As the end of the tax year approaches, Fashion Insiders spoke to Emma Thyer, from savings and investment service Nutmeg, for some guidance on investing for self-employed professionals.
Being a self-employed fashion professional means you need to have a much better handle on what happens to your money. Paying out for tax and National Insurance contributions, as well as paying into a pension scheme are taken for granted by most as something that is automatically handled by the employer – but when you work for yourself these things need to be carefully considered. Investing for self-employed people can be much more difficult than it is for an employee.
Investing and saving for your future are just two more of those things which, as a freelancer, you’ll need to keep on top of.
Even though your income can be variable, it’s a good idea to set a figure that you’d like to regularly invest – it might be a monthly amount, for example. If you do this and gradually build up an investment pot, the effects of compound interest will help your investment to grow over time, which will give you a better result than investing the same amount of money as a lump sum.
Taking a Long-Term View
Investing is a long-term proposition. You should be looking to invest for a minimum of three to five years but ideally longer, such as a 10 or 20-year horizon.
This is because volatility in the stock markets is commonplace, and investing for a longer period of time gives your investments more of a chance to ride out these bumps in the road.
For example, it’s not uncommon for the value of a medium-risk portfolio to lose a couple of percentage points in one week, or even more over a couple of months and yet still make a healthy profit over a full year. These small dips become less significant the longer you invest for.
As Nobel Prize-winning economist Paul Samuelson once said: “Investing should be more like watching paint dry or watching grass grow. If you want excitement, take $800 and go to Las Vegas.”
Setting Investment Goals
It’s always easier to put money away if you’ve got a particular goal in mind. Having a clear picture in your head (or on your desk!) helps to act as a commitment device and makes it easier for us to make the sacrifices necessary to save rather than spend – such as deciding to forgo that latté in the morning.
A longer-term goal with a defined time frame and a target figure, such as saving for your children’s education or a comfortable retirement is likely to yield better results. That said, any goal is likely to help you develop better saving and investing habits – whether it’s a deposit on a property or a wedding fund.
Resisting The Urge To Tinker
Whatever you invest in, whether you decide to go it alone with the stock market or invest with a discretionary manager – such as Nutmeg – resisting the urge to make too many changes to your investments is important.
History shows it’s practically impossible to second-guess stock market movements – trying to sell high and buy cheap just doesn’t work – even the most successful investment managers get it wrong – a lot. In their Quantitative Analysis of Investor Behaviour (2012), financial research organization Dalbar highlighted the futility of attempting to beat the market. The study found the average equity investor made a 3.49% annual return over a 20-year period, whilst the Standard & Poors 500 market earned 7.81%.

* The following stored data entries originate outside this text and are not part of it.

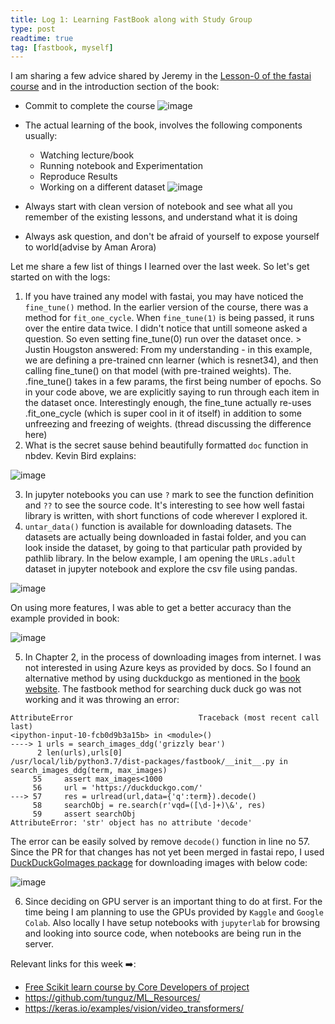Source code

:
 ```yaml
---
title: Log 1: Learning FastBook along with Study Group
type: post
readtime: true
tag: [fastbook, myself]
---
```


I am sharing a few advice shared by Jeremy in the [Lesson-0 of the fastai course](https://youtu.be/gGxe2mN3kAg) and in the introduction section of the book:

- Commit to complete the course
![image](https://user-images.githubusercontent.com/24592806/122153546-db945800-ce80-11eb-8262-90c21f441354.png)

- The actual learning of the book, involves the following components usually:

  * Watching lecture/book
  * Running notebook and Experimentation
  * Reproduce Results
  * Working on a different dataset
![image](https://user-images.githubusercontent.com/24592806/122153598-f1098200-ce80-11eb-9a74-b0c53820ba9f.png)

- Always start with clean version of notebook and see what all you remember of the existing lessons, and understand what 
it is doing

- Always ask question, and don't be afraid of yourself to expose yourself to world(advise by Aman Arora)

Let me share a few list of things I learned over the last week. So let's get started on with the logs:

1. If you have trained any model with fastai, you may have noticed the `fine_tune()` method. In the earlier version of the course, there was a method for `fit_one_cycle`. When `fine_tune(1)` is being passed, it runs over the entire data twice. I didn't notice that untill someone asked a question. So even setting fine_tune(0) run over the dataset once. > Justin Hougston answered: From my understanding - in this example, we are defining a pre-trained cnn learner (which is resnet34), and then calling fine_tune() on that model (with pre-trained weights). The. .fine_tune() takes in a few params, the first being number of epochs. So in your code above, we are explicitly saying to run through each item in the dataset once. Interestingly enough, the fine_tune actually re-uses .fit_one_cycle (which is super cool in it of itself) in addition to some unfreezing and freezing of weights. (thread discussing the difference here)  
2. What is the secret sause behind beautifully formatted `doc` function in nbdev. Kevin Bird explains:

 ![image](https://user-images.githubusercontent.com/24592806/122275537-6f0d6d80-cf01-11eb-986e-581a20d91592.png)

3. In jupyter notebooks you can use `?` mark to see the function definition and `??` to see the source code. It's interesting to see how well fastai library is written, with short functions of code wherever I explored it.
4. `untar_data()` function is available for downloading datasets. The datasets are actually being downloaded in fastai folder, and you can look inside the dataset, by going to that particular path provided by pathlib library. In the below example, I am opening the `URLs.adult` dataset in jupyter notebook and explore the csv file using pandas.

![image](https://user-images.githubusercontent.com/24592806/122274783-94e64280-cf00-11eb-9284-a2e4995d834a.png)

On using more features, I was able to get a better accuracy than the example provided in book:

![image](https://user-images.githubusercontent.com/24592806/122275217-1211b780-cf01-11eb-88f4-029056a152d3.png)


5. In Chapter 2, in the process of downloading images from internet. I was not interested in using Azure keys as provided by docs. So I found an alternative method by using duckduckgo as mentioned in the [book website](https://course.fast.ai/images#DuckDuckGo). The fastbook method for searching duck duck go was not working and it was throwing an error:

```
AttributeError                            Traceback (most recent call last)
<ipython-input-10-fcb0d9b3a15b> in <module>()
----> 1 urls = search_images_ddg('grizzly bear')
      2 len(urls),urls[0]
/usr/local/lib/python3.7/dist-packages/fastbook/__init__.py in search_images_ddg(term, max_images)
     55     assert max_images<1000
     56     url = 'https://duckduckgo.com/'
---> 57     res = urlread(url,data={'q':term}).decode()
     58     searchObj = re.search(r'vqd=([\d-]+)\&', res)
     59     assert searchObj
AttributeError: 'str' object has no attribute 'decode'
```

The error can be easily solved by remove `decode()` function in line no 57. Since the PR for that changes has not yet been merged in fastai repo, I used [DuckDuckGoImages package](https://github.com/deepanprabhu/duckduckgo-images-api) for downloading images with below code:

![image](https://user-images.githubusercontent.com/24592806/122276492-76814680-cf02-11eb-8563-cedb86caaa3d.png)


6. Since deciding on GPU server is an important thing to do at first. For the time being I am planning to use the GPUs provided by `Kaggle` and `Google Colab`. Also locally I have setup notebooks with `jupyterlab` for browsing and looking into source code, when notebooks are being run in the server.


Relevant links for this week ➡️:

- [Free Scikit learn course by Core Developers of project](https://www.fun-mooc.fr/en/courses/machine-learning-python-scikit-learn/)
- https://github.com/tunguz/ML_Resources/
- https://keras.io/examples/vision/video_transformers/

Related reading: How to Legally prepare for Investment?
You are far more likely to reach your long-term goals by investing through a diversified portfolio that’s well managed and regularly re-balanced, staying on track with any changes in your circumstances. We know saving isn’t easy. You might have a mortgage and kids to bring up as well as the responsibility of running your own business, but the undeniable truth is that the earlier you start putting money away the better off you’re likely to be. Even small amounts can make a big difference over time and the benefits of compound returns can really help your portfolio to grow.